Data Partitioning and Replication in Key Value Stores

Why Partition Data

A single server has finite memory, CPU, and network capacity. To scale beyond one machine, distribute data across multiple nodes. Each node handles a subset of keys, allowing the cluster to grow by adding nodes. The challenge is deciding which keys go where and keeping data available when nodes fail.

Hash Partitioning

The most common approach: hash the key and assign it to a partition based on the hash value. Simple modulo sharding (hash(key) % num_nodes) works but causes massive data movement when cluster size changes. Adding one node to a 100-node cluster remaps nearly all keys.

Consistent Hashing

Consistent hashing minimizes data movement during cluster changes. Conceptually, keys and nodes map to positions on a circular ring. Each key routes to the first node clockwise from its position. Adding a node only moves keys between that node and its neighbor, typically 1/N of total keys rather than nearly all. Virtual nodes (multiple positions per physical node, typically 100-256) spread load more evenly.
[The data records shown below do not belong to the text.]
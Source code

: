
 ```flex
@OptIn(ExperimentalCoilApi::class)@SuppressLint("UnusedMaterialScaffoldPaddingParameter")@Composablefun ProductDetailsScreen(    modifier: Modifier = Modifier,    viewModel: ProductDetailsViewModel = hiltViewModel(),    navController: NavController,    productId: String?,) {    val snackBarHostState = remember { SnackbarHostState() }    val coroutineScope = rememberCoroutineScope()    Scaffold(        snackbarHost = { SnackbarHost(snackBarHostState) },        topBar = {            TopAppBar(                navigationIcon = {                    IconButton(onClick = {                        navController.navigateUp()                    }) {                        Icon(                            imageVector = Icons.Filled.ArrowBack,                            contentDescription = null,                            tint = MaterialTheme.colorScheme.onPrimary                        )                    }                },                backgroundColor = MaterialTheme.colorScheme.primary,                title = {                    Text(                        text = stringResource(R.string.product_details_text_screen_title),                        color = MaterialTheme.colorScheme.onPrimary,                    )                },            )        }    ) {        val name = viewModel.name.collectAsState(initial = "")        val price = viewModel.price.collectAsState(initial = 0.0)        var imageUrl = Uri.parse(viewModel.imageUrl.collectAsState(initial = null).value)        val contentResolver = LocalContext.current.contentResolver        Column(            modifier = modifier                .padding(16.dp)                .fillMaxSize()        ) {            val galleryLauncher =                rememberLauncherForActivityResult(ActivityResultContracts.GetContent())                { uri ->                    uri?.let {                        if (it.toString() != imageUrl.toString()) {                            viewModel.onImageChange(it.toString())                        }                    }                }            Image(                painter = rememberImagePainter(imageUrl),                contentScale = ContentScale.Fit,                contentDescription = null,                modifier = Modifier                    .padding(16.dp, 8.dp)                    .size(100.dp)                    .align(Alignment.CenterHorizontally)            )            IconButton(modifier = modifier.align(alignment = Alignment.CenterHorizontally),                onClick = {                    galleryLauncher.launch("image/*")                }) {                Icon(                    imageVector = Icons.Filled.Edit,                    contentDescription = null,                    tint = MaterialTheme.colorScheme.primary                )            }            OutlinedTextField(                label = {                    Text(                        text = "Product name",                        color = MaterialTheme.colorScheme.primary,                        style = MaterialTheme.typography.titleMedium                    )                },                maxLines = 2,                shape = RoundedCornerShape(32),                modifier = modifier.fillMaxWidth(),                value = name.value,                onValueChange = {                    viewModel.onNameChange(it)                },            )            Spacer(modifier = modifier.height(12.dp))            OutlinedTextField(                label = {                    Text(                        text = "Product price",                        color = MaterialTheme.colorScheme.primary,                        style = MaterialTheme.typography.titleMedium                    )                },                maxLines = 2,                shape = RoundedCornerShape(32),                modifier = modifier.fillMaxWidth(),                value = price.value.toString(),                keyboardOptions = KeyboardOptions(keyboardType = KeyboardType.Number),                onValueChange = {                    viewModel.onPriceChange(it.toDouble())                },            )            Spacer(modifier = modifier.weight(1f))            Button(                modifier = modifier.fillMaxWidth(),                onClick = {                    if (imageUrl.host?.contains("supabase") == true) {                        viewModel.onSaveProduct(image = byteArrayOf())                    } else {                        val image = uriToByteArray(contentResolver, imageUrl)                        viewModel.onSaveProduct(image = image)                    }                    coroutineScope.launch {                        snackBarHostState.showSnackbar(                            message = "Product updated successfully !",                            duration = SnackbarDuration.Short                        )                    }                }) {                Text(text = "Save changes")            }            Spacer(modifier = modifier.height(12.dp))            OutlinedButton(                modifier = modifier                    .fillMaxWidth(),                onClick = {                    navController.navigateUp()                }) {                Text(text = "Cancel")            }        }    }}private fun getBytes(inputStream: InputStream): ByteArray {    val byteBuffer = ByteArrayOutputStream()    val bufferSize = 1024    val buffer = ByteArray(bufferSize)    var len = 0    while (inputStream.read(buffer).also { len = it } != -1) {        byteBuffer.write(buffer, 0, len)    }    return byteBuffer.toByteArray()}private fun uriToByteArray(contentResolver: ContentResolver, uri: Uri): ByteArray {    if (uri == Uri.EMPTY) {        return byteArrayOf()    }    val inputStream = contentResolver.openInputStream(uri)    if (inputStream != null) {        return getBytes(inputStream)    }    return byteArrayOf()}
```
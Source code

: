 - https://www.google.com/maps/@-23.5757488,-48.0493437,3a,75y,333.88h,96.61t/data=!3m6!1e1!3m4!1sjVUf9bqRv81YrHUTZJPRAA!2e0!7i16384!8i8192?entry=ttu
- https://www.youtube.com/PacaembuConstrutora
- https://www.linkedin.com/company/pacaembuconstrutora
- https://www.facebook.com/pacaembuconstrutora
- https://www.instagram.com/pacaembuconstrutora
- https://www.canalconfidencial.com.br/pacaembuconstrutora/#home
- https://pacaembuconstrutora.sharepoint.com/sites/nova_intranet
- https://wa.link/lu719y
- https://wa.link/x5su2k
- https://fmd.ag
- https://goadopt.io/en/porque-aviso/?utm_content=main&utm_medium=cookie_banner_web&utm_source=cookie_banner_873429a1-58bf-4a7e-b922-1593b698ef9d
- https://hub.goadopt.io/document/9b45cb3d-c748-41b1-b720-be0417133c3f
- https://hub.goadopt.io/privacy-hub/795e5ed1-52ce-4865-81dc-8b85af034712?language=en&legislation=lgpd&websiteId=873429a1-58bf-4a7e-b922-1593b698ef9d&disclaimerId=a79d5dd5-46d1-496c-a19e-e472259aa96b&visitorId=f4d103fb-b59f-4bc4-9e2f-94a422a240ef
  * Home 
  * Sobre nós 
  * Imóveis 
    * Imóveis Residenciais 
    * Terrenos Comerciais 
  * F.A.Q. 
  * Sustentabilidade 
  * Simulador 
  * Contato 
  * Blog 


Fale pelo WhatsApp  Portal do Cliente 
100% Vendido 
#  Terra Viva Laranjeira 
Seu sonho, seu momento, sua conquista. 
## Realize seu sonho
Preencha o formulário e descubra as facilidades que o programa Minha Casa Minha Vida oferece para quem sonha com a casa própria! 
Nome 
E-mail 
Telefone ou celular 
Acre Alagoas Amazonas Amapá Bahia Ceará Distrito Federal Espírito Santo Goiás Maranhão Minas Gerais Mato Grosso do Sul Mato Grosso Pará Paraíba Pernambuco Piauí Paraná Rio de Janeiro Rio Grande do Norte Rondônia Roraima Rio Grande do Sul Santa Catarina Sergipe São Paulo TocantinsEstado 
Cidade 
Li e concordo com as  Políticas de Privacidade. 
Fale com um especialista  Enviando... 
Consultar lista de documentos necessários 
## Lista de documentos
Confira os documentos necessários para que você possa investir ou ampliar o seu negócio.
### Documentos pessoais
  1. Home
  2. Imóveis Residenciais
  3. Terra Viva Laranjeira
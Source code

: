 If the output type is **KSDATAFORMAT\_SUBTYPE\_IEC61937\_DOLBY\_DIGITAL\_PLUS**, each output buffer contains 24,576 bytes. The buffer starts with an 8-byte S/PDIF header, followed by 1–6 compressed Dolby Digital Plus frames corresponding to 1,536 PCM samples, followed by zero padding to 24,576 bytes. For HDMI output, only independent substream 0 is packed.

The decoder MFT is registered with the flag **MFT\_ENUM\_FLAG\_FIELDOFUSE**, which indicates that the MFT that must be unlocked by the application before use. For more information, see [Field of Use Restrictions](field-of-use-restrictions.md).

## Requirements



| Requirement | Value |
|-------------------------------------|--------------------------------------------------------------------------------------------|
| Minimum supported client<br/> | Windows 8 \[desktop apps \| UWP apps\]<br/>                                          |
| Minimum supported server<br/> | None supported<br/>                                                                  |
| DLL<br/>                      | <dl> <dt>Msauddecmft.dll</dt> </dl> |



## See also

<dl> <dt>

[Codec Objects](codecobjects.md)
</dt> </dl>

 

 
Replication for Availability

Each partition replicates to multiple nodes for fault tolerance. Common configurations replicate to 3 nodes: one primary handles writes and reads, two replicas stand by for failover. When the primary fails, a replica promotes automatically.

Replication Modes

Synchronous replication waits for all replicas to acknowledge before confirming writes. This guarantees durability (data survives any single failure) but adds latency, typically 10-50ms extra per write. Asynchronous replication acknowledges after the primary writes, risking data loss if the primary fails before replicating. Most systems let you choose per-operation based on durability requirements.